Background: The WHO Director-General has issued a call for action to eliminate cervical cancer as a public health problem. To help inform global efforts, we modelled potential human papillomavirus (HPV) vaccination and cervical screening scenarios in low-income and lower-middle-income countries (LMICs) to examine the feasibility and timing of elimination at different thresholds, and to estimate the number of cervical cancer cases averted on the path to elimination.

Methods: The WHO Cervical Cancer Elimination Modelling Consortium (CCEMC), which consists of three independent transmission-dynamic models identified by WHO according to predefined criteria, projected reductions in cervical cancer incidence over time in 78 LMICs for three standardised base-case scenarios: girls-only vaccination; girls-only vaccination and once-lifetime screening; and girls-only vaccination and twice-lifetime screening. Girls were vaccinated at age 9 years (with a catch-up to age 14 years), assuming 90% coverage and 100% lifetime protection against HPV types 16, 18, 31, 33, 45, 52, and 58. Cervical screening involved HPV testing once or twice per lifetime at ages 35 years and 45 years, with uptake increasing from 45% (2023) to 90% (2045 onwards). The elimination thresholds examined were an average age-standardised cervical cancer incidence of four or fewer cases per 100 000 women-years and ten or fewer cases per 100 000 women-years, and an 85% or greater reduction in incidence. Sensitivity analyses were done, varying vaccination and screening strategies and assumptions. We summarised results using the median (range) of model predictions.

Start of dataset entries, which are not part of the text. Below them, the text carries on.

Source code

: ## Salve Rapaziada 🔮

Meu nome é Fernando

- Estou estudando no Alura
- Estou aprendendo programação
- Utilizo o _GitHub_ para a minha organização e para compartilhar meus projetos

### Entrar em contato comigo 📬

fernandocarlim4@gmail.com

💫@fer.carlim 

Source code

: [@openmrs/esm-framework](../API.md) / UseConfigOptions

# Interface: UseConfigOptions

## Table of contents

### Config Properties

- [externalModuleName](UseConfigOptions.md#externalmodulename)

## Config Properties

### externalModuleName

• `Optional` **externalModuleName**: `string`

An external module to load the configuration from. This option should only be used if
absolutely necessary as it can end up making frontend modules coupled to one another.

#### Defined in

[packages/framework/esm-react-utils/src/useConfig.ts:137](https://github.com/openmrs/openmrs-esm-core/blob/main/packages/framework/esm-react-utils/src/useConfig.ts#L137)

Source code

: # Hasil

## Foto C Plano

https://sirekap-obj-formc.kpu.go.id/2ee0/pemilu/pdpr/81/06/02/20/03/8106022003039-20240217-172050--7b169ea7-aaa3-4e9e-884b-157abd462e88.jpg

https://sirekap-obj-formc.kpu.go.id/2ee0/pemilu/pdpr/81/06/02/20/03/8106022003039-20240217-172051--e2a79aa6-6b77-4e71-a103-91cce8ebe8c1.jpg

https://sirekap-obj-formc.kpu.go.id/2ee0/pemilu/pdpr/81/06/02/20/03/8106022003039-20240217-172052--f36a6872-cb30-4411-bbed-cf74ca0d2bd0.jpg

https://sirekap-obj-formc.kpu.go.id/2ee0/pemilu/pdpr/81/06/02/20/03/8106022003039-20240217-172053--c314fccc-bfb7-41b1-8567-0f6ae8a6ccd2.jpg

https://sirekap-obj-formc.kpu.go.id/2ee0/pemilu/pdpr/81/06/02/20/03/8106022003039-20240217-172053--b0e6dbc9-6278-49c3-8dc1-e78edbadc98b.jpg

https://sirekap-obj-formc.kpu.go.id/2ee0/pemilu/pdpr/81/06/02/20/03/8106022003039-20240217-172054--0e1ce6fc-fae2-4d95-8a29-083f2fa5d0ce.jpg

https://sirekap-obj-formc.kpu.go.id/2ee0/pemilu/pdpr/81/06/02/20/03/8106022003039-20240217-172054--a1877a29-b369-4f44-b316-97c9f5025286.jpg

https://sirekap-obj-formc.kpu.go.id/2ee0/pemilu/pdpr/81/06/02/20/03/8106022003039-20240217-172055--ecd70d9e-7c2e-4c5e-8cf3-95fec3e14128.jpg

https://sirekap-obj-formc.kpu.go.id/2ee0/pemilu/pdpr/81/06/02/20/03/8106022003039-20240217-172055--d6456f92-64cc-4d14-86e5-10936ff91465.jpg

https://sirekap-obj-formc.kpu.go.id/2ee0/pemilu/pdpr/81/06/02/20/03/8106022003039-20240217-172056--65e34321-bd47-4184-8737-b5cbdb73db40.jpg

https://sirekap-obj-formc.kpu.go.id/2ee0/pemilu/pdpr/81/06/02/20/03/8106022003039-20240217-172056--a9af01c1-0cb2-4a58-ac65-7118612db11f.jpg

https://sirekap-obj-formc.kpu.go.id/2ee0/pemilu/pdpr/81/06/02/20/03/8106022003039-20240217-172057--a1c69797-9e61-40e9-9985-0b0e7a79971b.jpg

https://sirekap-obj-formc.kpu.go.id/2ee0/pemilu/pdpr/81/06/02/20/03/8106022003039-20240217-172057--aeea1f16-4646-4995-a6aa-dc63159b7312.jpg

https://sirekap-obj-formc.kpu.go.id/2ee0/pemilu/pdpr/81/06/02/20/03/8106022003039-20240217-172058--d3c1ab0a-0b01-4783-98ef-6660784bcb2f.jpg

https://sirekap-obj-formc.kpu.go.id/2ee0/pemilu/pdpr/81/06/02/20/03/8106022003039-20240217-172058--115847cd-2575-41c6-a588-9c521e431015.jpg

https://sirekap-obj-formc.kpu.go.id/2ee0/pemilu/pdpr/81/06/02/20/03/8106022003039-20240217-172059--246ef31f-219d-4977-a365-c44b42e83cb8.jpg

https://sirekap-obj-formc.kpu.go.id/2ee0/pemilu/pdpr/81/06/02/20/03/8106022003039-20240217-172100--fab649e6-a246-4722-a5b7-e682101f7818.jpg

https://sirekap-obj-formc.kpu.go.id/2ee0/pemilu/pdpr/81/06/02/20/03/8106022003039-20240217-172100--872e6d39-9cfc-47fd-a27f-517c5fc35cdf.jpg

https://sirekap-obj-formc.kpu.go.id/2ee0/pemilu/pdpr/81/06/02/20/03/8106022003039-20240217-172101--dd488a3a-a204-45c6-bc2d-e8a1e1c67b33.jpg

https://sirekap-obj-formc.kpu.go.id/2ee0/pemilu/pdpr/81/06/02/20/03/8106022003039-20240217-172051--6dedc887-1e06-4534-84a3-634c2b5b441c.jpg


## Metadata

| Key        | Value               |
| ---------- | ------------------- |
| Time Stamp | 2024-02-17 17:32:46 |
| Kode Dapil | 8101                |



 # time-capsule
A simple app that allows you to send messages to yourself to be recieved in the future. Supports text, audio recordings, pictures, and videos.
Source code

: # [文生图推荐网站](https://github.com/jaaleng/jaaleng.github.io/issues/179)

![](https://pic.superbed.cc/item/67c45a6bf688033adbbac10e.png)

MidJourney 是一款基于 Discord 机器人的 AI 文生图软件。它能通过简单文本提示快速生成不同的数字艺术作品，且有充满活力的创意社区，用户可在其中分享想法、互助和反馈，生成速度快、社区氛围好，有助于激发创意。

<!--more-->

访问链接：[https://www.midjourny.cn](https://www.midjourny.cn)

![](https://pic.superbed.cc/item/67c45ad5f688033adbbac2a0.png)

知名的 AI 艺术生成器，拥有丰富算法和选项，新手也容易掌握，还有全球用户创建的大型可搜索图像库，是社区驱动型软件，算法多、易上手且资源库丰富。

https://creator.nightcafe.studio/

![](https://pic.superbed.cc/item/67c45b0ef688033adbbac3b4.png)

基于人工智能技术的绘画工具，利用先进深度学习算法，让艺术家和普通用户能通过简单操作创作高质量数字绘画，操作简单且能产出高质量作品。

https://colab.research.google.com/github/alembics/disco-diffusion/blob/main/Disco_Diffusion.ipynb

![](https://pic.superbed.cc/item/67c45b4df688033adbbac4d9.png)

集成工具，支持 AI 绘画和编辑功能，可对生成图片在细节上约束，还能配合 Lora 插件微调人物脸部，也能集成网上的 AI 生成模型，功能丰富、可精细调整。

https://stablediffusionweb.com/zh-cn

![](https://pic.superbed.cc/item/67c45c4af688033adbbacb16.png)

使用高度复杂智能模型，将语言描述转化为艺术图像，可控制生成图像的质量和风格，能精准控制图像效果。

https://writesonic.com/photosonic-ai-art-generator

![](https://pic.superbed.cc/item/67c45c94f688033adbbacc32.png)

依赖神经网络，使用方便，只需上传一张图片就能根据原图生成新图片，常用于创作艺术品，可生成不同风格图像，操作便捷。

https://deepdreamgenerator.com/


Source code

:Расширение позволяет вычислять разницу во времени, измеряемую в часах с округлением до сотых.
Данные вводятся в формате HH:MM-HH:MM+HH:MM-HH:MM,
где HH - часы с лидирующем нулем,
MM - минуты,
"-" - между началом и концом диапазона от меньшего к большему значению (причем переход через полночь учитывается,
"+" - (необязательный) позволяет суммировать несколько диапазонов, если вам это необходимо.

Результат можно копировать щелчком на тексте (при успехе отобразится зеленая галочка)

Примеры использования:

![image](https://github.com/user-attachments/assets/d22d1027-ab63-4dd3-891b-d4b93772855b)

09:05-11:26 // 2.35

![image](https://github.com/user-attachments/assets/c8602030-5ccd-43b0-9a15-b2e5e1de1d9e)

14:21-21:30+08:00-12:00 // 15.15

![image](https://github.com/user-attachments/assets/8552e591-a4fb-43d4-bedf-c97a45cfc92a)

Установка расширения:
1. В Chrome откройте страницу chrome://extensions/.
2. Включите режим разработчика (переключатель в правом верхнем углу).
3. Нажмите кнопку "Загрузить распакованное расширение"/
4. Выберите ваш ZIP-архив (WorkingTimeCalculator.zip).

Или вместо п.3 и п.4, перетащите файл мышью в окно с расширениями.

Findings: Girls-only HPV vaccination was predicted to reduce the median age-standardised cervical cancer incidence in LMICs from 19·8 (range 19·4-19·8) to 2·1 (2·0-2·6) cases per 100 000 women-years over the next century (89·4% [86·2-90·1] reduction), and to avert 61·0 million (60·5-63·0) cases during this period. Adding twice-lifetime screening reduced the incidence to 0·7 (0·6-1·6) cases per 100 000 women-years (96·7% [91·3-96·7] reduction) and averted an extra 12·1 million (9·5-13·7) cases. Girls-only vaccination was predicted to result in elimination in 60% (58-65) of LMICs based on the threshold of four or fewer cases per 100 000 women-years, in 99% (89-100) of LMICs based on the threshold of ten or fewer cases per 100 000 women-years, and in 87% (37-99) of LMICs based on the 85% or greater reduction threshold. When adding twice-lifetime screening, 100% (71-100) of LMICs reached elimination for all three thresholds. In regions in which all countries can achieve cervical cancer elimination with girls-only vaccination, elimination could occur between 2059 and 2102, depending on the threshold and region. Introducing twice-lifetime screening accelerated elimination by 11-31 years. Long-term vaccine protection was required for elimination.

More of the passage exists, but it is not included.